Mistrial discussed in Mountie's sexual exploitation case
Last Updated: Thursday, November 26, 2009 | 9:28 PM AT
CBC News
A judge has adjourned until Dec. 8 his decision in the case of a Moncton RCMP officer charged with sexually exploiting a teenaged girl.
During closing arugments on Thursday, Justice George Rideout of the Court of Queen's Bench asked the Crown prosecutor if he was seeking a mistrial.
Prosecutor Bill Richards had argued that Cpl. Al Boulianne's testimony contravened the judge's earlier ruling that the complainant's previous sexual history couldn't be entered as evidence.
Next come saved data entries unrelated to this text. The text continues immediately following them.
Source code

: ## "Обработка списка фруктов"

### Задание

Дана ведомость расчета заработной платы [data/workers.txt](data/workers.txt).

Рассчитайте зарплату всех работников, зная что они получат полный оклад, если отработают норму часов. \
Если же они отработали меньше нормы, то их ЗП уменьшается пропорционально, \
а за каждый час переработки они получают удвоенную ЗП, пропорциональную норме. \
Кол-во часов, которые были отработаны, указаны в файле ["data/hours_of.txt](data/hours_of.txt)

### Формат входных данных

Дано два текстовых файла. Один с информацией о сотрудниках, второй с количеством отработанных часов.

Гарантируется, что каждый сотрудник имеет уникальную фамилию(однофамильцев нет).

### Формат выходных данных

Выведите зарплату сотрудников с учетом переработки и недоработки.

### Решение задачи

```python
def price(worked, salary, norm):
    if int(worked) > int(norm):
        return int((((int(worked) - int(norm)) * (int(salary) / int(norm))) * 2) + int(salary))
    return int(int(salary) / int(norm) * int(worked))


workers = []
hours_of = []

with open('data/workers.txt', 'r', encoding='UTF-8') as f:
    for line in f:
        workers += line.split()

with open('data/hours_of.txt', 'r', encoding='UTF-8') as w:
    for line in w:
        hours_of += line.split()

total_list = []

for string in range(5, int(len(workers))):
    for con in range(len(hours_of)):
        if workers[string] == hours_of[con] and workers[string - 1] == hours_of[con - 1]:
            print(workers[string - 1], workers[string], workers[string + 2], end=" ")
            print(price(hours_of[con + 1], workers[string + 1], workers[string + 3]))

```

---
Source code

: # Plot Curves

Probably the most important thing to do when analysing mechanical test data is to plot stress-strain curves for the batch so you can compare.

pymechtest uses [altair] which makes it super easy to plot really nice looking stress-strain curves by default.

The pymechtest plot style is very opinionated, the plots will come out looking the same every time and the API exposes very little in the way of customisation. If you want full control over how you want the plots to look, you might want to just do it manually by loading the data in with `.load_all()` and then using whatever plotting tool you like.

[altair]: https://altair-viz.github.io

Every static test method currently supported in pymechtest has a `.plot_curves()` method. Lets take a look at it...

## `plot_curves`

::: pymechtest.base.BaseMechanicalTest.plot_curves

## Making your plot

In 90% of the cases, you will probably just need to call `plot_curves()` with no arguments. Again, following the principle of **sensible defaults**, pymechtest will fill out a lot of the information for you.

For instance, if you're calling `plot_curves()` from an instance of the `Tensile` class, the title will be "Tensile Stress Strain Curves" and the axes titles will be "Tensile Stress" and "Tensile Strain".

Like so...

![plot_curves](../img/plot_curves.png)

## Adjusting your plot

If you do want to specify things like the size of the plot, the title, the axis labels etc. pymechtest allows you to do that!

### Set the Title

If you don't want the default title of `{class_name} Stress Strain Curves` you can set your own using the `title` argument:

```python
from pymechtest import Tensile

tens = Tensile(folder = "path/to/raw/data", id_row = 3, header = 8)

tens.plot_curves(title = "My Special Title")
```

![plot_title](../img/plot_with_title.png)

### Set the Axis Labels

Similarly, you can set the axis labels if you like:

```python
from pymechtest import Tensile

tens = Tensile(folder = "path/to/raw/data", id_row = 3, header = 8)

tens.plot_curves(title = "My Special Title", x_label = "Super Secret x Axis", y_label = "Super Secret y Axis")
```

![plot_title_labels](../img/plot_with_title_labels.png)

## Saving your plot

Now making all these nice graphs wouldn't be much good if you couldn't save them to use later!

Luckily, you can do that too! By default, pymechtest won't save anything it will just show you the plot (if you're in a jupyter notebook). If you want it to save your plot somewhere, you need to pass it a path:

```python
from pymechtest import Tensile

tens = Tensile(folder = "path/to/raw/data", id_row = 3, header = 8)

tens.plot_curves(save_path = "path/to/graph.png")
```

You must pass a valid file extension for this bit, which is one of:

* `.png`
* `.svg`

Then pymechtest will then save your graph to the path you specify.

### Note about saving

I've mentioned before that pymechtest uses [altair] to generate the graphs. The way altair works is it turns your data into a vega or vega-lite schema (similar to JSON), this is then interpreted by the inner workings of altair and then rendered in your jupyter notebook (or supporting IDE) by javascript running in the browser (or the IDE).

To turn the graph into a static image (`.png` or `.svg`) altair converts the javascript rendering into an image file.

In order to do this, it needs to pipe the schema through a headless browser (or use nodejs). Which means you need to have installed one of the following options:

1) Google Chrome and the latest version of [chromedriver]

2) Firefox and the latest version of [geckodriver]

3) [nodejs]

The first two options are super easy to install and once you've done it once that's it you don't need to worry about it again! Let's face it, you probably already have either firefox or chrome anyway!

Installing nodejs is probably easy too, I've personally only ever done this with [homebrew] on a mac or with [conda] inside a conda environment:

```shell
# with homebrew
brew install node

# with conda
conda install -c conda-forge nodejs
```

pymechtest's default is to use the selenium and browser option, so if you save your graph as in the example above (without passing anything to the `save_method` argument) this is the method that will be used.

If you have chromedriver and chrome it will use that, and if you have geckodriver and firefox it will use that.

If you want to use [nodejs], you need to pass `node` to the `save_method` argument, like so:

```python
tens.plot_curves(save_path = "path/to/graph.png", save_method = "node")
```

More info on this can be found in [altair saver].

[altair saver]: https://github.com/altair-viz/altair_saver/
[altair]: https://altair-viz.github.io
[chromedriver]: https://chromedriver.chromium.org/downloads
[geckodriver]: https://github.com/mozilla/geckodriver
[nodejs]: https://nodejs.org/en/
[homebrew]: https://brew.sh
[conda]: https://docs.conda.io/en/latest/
Richards told the judge he was not seeking a mistrial "because I know you'll take it into account."
Boulianne, who was the head of the Codiac RCMP detachment's traffic enforcement section, is charged with two counts of sexual exploitation while in a position of trust.
The complainant, who was 15 years old at the time of the alleged incidents in 2004, cannot be identified under a publication ban.
Attacks testimony
Boulianne has been suspended with pay since 2007 when the allegations against him surfaced. He told the court the girl was the one who made sexual advances and that he spurned them.
The prosecutor described Boulianne's testimony as a "slash and burn character assassination" of the complainant. He pointed to Boulianne's assertion that the girl had been into drugs, alcohol and sex since she was 12.
Defence lawyer James Letcher argued the complainant's stories did not add up and that she didn't act like an abused person because she had bragged to a friend that she was involved with an older man who had a wife and children
Letcher also suggested the complainant's motivations for going to the authorities were clouded by her "turbulent and troubling life at the time."
The court heard that the girl's boyfriend was threatening to leave her unless she filed a complaint and that she had recently found out she was pregnant by that boyfriend.
The prosecutor argued that the fact Boulianne didn't tell his wife or his superiors what was going on constituted an inconsistency in his story. "He's a police officer trained in evidence and preserving the crime scene," said Richards.
He also pointed out that Boulianne had shredded a ride-along waiver signed by the complainant, which coincided with one of the alleged incidents.